- _Task goal_:
Across the material below, how many lines contain the word "separated"? Give only the number.

- _Source records_:
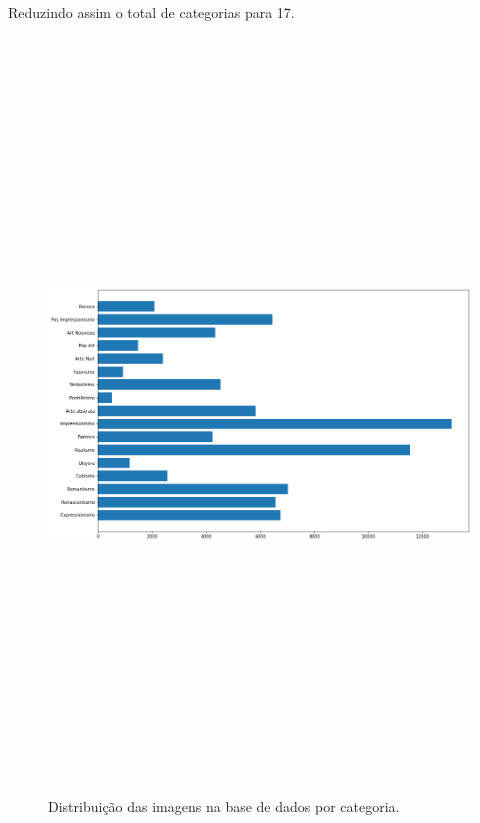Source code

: \documentclass[12pt, a4paper]{article}
\begin{document}
Reduzindo assim o total de categorias para 17.
 
\begin{figure}[H]
	\centering
	\includegraphics[width=\textwidth, height=20cm, keepaspectratio=true]{fig/databalance}
	\caption{Distribuição das imagens na base de dados por categoria.}
\end{figure}
\end{document}
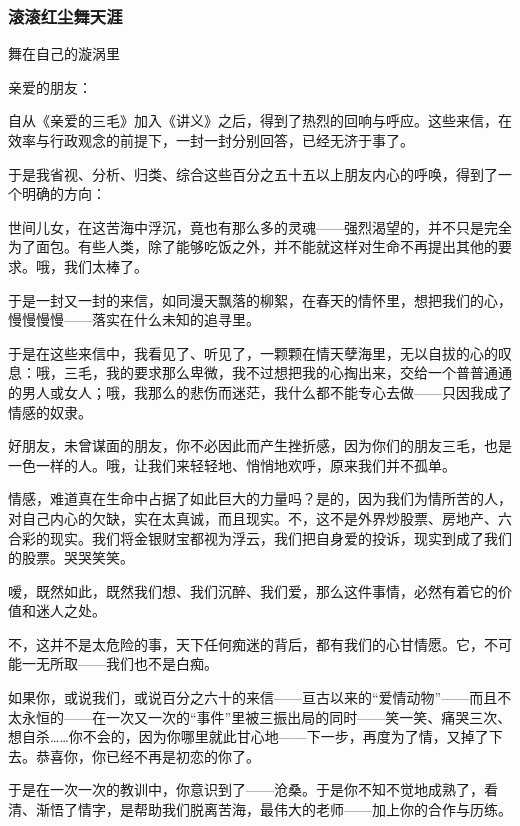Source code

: \subsubsection{滚滚红尘舞天涯}

\begin{center}
    \par 舞在自己的漩涡里 
\end{center}
\par 亲爱的朋友：
\par 自从《亲爱的三毛》加入《讲义》之后，得到了热烈的回响与呼应。这些来信，在效率与行政观念的前提下，一封一封分别回答，已经无济于事了。
\par 于是我省视、分析、归类、综合这些百分之五十五以上朋友内心的呼唤，得到了一个明确的方向：
\par 世间儿女，在这苦海中浮沉，竟也有那么多的灵魂——强烈渴望的，并不只是完全为了面包。有些人类，除了能够吃饭之外，并不能就这样对生命不再提出其他的要求。哦，我们太棒了。
\par 于是一封又一封的来信，如同漫天飘落的柳絮，在春天的情怀里，想把我们的心，慢慢慢慢——落实在什么未知的追寻里。
\par 于是在这些来信中，我看见了、听见了，一颗颗在情天孽海里，无以自拔的心的叹息：哦，三毛，我的要求那么卑微，我不过想把我的心掏出来，交给一个普普通通的男人或女人；哦，我那么的悲伤而迷茫，我什么都不能专心去做——只因我成了情感的奴隶。
\par 好朋友，未曾谋面的朋友，你不必因此而产生挫折感，因为你们的朋友三毛，也是一色一样的人。哦，让我们来轻轻地、悄悄地欢呼，原来我们并不孤单。
\par 情感，难道真在生命中占据了如此巨大的力量吗？是的，因为我们为情所苦的人，对自己内心的欠缺，实在太真诚，而且现实。不，这不是外界炒股票、房地产、六合彩的现实。我们将金银财宝都视为浮云，我们把自身爱的投诉，现实到成了我们的股票。哭哭笑笑。
\par 嗳，既然如此，既然我们想、我们沉醉、我们爱，那么这件事情，必然有着它的价值和迷人之处。
\par 不，这并不是太危险的事，天下任何痴迷的背后，都有我们的心甘情愿。它，不可能一无所取——我们也不是白痴。
\par 如果你，或说我们，或说百分之六十的来信——亘古以来的“爱情动物”——而且不太永恒的——在一次又一次的“事件”里被三振出局的同时——笑一笑、痛哭三次、想自杀……你不会的，因为你哪里就此甘心地——下一步，再度为了情，又掉了下去。恭喜你，你已经不再是初恋的你了。
\par 于是在一次一次的教训中，你意识到了——沧桑。于是你不知不觉地成熟了，看清、渐悟了情字，是帮助我们脱离苦海，最伟大的老师——加上你的合作与历练。
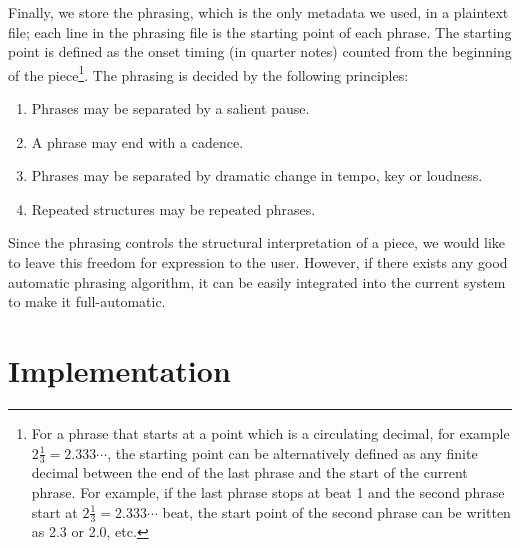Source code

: Finally, we store the phrasing, which is the only metadata we used, in a plaintext file; each line in the phrasing file is the starting point of each phrase. The starting point is defined as the onset timing (in quarter notes) counted from the beginning of the piece\footnote{For a phrase that starts at a point which is a circulating decimal, for example $2\frac{1}{3}=2.333\cdots$, the starting point can be alternatively defined as any finite decimal between the end of the last phrase and the start of the current phrase. For example, if the last phrase stops at beat 1 and the second phrase start at $2\frac{1}{3}=2.333\cdots$ beat, the start point of the second phrase can be written as 2.3 or 2.0, etc.}. The phrasing is decided by the following principles: 
\begin{enumerate}
   \item Phrases may be separated by a salient pause.
   \item A phrase may end with a cadence.
   \item Phrases may be separated by dramatic change in tempo, key or loudness.
   \item Repeated structures may be repeated phrases.
\end{enumerate}

Since the phrasing controls the structural interpretation of a piece, we would like to leave this freedom for expression to the user. However, if there exists any good automatic phrasing algorithm, it can be easily integrated into the current system to make it full-automatic.

 
\section{Implementation}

- _Task result_:
2